Summarizing, the algorithm of the q-G method for unconstrained continuous global optimization problems is described as follows.

Algorithm for the q-G method

Given \(\mathbf {x}^0\) (initial point), \(\sigma ^0>0\) and \(\beta \in (0,1)\):

  1. 1.

    Set \(k= 0\)

  2. 2.

    Set \(\mathbf {x}_{best} = \mathbf {x}^k\)

  3. 3.

    While the stopping criteria are not reached, do:

    1. a.

      Generate \(\mathbf {q}^k\mathbf {x}^k\) by a Gaussian distribution with \(\sigma ^k\) and \(\mu ^k=\mathbf {x}^k\)

    2. b.

      Calculate the q-gradient vector \(\nabla _q f(\mathbf {x}^k)\)

    3. c.

      Set \(\mathbf {d}^{k} = - \nabla _q f(\mathbf {x}^k) / \Vert \nabla _q f(\mathbf {x}^k) \Vert\)

    4. d.

      Calculate \(\gamma = \Vert \mathbf {q}^k \mathbf {x}^k - \mathbf {x}^k\Vert\)

    5. e.

      Calculate the triplet \((\mathbf {a},\mathbf {b},\mathbf {c})=(\mathbf {x}^k - \gamma \mathbf {d}^k,\mathbf {x}^k, \mathbf {x}^k + \gamma \mathbf {d}^k )\)

    6. f.

      Compute \(\alpha ^k\) by parabolic interpotation, and \(\mathbf {x}^{k+1}= \mathbf {x}^{k} + \alpha ^{k} \mathbf {d}^{k}\)

    7. g.

      If \(f(\mathbf {x}^{k+1}) < f(\mathbf {x}_{best})\) set \(\mathbf {x}_{best} = \mathbf {x}^{k+1}\)

    8. h.

      Set \(\sigma ^{k+1} = \beta \cdot \sigma ^{k}\)

    9. i.

      Set \(k = k + 1\)

  4. 4.

    Return \(\mathbf {x}_{best}\) and \(f(\mathbf {x}_{best})\).

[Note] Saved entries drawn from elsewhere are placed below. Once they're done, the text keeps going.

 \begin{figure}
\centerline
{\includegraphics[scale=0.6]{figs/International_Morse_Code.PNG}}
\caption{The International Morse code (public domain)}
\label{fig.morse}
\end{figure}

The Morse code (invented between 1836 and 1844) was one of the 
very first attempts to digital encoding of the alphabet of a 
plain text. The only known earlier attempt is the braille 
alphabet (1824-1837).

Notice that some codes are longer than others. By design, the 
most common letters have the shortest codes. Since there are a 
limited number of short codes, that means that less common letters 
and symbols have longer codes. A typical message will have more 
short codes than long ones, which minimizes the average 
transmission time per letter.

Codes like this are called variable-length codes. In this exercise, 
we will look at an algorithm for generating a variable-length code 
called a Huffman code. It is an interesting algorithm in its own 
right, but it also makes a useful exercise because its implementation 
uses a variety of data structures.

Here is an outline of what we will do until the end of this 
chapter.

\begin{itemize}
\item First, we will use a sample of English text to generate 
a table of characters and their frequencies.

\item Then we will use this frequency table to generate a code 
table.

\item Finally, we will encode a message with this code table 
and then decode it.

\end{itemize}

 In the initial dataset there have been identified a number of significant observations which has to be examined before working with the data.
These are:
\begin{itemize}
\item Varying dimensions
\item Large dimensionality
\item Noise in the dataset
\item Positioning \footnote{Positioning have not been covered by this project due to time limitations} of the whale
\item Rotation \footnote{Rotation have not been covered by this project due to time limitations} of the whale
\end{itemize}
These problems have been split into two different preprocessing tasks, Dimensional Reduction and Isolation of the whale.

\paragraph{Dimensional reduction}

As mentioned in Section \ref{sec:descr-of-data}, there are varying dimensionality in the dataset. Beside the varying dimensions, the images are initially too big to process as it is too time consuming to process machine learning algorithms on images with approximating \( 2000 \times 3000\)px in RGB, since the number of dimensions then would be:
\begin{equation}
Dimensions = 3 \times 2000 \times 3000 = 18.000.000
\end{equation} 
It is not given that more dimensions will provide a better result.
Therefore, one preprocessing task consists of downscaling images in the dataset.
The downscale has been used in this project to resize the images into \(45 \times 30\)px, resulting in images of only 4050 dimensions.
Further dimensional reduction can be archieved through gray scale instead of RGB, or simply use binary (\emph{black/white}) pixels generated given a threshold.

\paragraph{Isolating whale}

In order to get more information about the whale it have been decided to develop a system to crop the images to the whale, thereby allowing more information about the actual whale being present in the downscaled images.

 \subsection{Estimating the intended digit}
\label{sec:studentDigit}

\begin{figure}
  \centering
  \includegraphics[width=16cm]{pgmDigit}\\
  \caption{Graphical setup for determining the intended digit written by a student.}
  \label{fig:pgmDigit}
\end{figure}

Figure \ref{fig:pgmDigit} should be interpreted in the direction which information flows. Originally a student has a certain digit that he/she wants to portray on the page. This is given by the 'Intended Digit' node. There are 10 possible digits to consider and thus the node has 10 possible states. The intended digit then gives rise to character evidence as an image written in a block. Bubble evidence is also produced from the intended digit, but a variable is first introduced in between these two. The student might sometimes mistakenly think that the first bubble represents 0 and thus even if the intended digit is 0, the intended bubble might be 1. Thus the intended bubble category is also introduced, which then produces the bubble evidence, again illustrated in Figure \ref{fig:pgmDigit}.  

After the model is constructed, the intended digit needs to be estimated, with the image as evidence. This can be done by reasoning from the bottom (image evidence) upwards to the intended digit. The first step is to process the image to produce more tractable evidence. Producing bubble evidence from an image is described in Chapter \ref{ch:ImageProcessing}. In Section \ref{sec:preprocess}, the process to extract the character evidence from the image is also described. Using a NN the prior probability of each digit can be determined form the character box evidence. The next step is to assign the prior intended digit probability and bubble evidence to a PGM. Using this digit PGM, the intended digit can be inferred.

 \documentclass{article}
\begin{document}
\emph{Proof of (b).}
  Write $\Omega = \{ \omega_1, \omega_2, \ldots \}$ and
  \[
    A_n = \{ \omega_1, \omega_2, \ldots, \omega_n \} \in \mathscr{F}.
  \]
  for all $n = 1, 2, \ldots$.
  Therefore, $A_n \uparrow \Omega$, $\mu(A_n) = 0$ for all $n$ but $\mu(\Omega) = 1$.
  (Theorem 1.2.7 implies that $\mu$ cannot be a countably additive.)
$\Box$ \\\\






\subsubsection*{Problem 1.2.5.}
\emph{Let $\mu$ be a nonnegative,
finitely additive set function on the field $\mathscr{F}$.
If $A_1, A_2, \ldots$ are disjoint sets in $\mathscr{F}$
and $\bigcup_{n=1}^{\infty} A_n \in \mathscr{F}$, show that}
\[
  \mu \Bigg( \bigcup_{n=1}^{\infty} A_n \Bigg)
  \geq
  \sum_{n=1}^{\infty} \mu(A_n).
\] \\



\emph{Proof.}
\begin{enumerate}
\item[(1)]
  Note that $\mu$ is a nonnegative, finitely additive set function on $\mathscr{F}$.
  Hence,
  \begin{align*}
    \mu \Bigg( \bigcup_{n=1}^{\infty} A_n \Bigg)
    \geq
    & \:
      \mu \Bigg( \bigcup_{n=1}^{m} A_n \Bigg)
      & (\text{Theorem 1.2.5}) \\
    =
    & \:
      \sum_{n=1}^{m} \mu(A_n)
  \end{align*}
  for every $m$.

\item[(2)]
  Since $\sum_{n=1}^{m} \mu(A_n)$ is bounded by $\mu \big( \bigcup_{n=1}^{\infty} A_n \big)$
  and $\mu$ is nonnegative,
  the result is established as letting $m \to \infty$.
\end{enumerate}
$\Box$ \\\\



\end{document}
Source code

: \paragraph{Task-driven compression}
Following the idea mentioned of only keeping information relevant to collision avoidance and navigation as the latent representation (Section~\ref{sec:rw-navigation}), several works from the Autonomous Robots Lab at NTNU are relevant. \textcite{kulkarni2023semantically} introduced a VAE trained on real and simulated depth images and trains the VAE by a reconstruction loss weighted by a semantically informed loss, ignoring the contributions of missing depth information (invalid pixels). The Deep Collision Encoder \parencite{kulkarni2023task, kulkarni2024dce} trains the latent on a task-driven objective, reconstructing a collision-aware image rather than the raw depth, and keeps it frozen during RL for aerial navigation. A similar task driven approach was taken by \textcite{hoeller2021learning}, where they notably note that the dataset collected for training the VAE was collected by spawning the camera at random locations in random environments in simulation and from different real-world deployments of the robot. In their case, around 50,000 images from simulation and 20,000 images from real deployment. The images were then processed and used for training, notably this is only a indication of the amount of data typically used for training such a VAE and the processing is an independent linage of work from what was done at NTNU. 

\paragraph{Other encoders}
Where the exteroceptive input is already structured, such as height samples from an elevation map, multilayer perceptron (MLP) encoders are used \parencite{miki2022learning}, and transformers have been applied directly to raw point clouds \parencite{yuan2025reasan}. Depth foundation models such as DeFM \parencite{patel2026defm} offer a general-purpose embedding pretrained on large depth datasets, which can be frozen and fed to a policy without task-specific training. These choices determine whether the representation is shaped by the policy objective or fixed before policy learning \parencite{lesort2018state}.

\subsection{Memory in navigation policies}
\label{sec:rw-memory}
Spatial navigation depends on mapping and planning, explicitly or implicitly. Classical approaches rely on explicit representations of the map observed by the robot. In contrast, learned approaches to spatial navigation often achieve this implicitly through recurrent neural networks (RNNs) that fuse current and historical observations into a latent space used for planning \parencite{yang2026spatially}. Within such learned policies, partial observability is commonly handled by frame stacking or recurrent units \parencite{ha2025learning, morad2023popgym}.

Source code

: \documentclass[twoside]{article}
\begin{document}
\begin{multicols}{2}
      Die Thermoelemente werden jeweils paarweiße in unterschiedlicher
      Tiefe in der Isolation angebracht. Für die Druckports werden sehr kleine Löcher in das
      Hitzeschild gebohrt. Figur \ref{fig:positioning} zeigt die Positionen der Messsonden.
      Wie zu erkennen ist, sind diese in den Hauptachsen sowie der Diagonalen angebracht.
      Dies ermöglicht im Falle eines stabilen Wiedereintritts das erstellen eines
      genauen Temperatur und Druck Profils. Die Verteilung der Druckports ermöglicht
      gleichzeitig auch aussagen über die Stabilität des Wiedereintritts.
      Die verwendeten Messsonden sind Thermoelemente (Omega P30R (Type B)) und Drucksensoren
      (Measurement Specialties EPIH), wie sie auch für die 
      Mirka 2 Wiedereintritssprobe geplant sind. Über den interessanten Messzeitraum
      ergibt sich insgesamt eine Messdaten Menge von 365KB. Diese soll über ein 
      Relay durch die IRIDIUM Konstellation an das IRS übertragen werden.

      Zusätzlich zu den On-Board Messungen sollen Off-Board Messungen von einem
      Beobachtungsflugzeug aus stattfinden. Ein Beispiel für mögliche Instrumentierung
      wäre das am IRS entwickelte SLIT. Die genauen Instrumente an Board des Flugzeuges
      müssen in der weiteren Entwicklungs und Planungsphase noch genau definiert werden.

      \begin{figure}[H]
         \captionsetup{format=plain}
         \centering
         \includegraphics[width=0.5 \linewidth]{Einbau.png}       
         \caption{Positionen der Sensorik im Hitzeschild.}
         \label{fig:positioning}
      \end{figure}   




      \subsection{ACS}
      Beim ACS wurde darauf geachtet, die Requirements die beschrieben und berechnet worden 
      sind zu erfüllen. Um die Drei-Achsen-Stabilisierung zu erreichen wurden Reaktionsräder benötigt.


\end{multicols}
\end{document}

The q-G method stops when the appropriate stopping criterion is attained. In real-world applications (i.e., in problems for which the global minimum is not known), it can be the maximum number of function evaluations, or the value of the local gradient \(||\nabla f(\mathbf {x}^k)|| < \epsilon\) (\(\epsilon >0\)), since the q-G method converges to the Steepest Descent method. The algorithm returns the \(\mathbf {x}_{best}\) as the minimum value of the objective function f obtained during the iterative procedure, i.e., \(f(\mathbf {x}_{best}) \le f(\mathbf {x}^k)\), \(\forall k\).

Computational experiments

The q-G method was tested on two set of problems followed by a systematic comparison with derivative-free algorithms. First, we applied our approach on ten 2-D test problems defined in (Luksan and Vlcek 2000), eight unimodal and two multimodal, and compared it with 22 derivative-free algorithms described in (Rios and Sahinidis 2013). Second, the q-G method was evaluated on twelve 10-D and twelve 30-D test problems, ten unimodal and fourteen multimodal, and it was compared with 11 Evolutionary Algorithms (EAs) participants of the CEC′2005 Special Section on Real-Parameter Optimization of the 2005 IEEE Congress on Evolutionary Computation, and the Steepest Descent method. The q-G method and the Steepest Descent method were performed on a iMac 2.7GHz with Intel Core i5 processor and 8GB RAM running Intel Fortran Composer XE for Mac OS* X.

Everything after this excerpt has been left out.